Multimodal Availability for those with Dis/abilities at Writing Centers
Writing centers should increase the availability of multimodal tutoring tools if they wish to grant equitable access to writing improvements for students with dis/abilites. Allison Hitt properly identifies that, “spaces [should not be simply] minimally accessible, but instead [be able] to consider how the disabled may be able to most fully participate.” Some advocate for multi-literacy as the biggest key to granting students with dis/abilities access to writing centers. However, it is multimodality that grants students with dis/abilities equitable access to tutoring services. Multimodal tools are more useful for a wider range of students with dis/abilities than multi-literacy tools. Furthermore, multimodal pedagogies can more easily push for assistive technologies than multi-literacy centers. In addition, multimodality is a form of multi-literacy that covers more ground than standard multi-literacy tools can cover. Writing centers must provide tutors with up-to-date technologies and tools to assist students with dis/abilities. Multimodality and increases in technology and technological accessibility go hand-in-hand, or at least should follow. Writing centers should already inherently be multimodal centers which include access to universally designed technologies foremost and retrofitted technologies secondarily. Without technological accommodations, equitable access is impossible for many dis/abled students (Yergeau et al.).
Yet, there are very few universities let alone community colleges, HBCUs, or high schools whose writing centers could be deemed as fully multimodal. Although Purdue Owl’s 2020-2021 WCRP survey responses showed 94.9% of participating writing centers “[Have] Online/Virtual Services” 50.4% of the responding institutions had zero “Asynchronous Text-Based Sessions”. In addition, 40.2% of responding institutions had zero “Synchronous Live Chat Sessions”, 16.2% had zero “Synchronous Live Audio/Video Sessions”, and out of 99 institutions surveyed only 25 had computer labs (2020-21 WCRP Results).
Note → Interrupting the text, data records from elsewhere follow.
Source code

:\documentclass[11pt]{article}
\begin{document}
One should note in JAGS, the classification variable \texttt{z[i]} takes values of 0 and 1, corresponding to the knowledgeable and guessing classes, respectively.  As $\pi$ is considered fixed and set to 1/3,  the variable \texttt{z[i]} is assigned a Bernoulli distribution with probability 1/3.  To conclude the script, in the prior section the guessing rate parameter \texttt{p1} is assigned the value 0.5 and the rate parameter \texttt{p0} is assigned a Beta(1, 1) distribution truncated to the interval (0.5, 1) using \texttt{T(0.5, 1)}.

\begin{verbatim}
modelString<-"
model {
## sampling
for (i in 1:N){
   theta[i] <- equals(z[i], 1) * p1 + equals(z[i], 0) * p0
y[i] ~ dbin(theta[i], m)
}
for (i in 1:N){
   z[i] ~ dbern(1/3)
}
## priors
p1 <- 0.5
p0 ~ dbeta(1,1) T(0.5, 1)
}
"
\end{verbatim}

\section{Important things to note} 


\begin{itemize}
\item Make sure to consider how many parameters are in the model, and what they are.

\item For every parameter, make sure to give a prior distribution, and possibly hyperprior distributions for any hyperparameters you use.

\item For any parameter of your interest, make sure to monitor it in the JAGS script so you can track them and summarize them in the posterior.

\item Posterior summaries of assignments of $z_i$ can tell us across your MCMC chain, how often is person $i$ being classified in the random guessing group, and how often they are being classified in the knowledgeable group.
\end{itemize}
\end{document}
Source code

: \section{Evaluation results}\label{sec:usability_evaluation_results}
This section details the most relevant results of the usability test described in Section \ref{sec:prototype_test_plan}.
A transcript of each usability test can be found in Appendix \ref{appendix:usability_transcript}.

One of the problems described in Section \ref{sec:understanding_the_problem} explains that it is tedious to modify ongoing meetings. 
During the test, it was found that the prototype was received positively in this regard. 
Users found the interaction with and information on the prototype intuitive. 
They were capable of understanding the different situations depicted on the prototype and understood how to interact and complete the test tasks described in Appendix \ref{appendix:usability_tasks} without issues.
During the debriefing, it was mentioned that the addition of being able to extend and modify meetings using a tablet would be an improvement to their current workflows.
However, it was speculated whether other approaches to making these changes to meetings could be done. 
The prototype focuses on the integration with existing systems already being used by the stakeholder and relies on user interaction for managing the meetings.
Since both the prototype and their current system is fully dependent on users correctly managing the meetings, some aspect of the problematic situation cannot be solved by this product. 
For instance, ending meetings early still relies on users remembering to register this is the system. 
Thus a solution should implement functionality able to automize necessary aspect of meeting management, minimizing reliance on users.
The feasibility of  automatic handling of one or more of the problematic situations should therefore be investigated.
Possessing a truly multimodal center is worthwhile investment for all students. Creating tutoring spaces that at least attempt universal design benefits all students. Increasing multimodal availability for students with dis/abilities increases multimodal availability for all students. It is simply more efficient to design a tutoring space that is accessible to all students rather than making a space that is retrofitted for students with dis/abilities. Still, designers and retrofitters of multimodal spaces must ensure that these space allow for flexibility, as all students, including those with dis/abilities, hold individualized needs. Through an ever on-going multimodal turn, writing centers can help to best ensure “that our final product serves the needs of those with disabilities as well as those without” (Williams).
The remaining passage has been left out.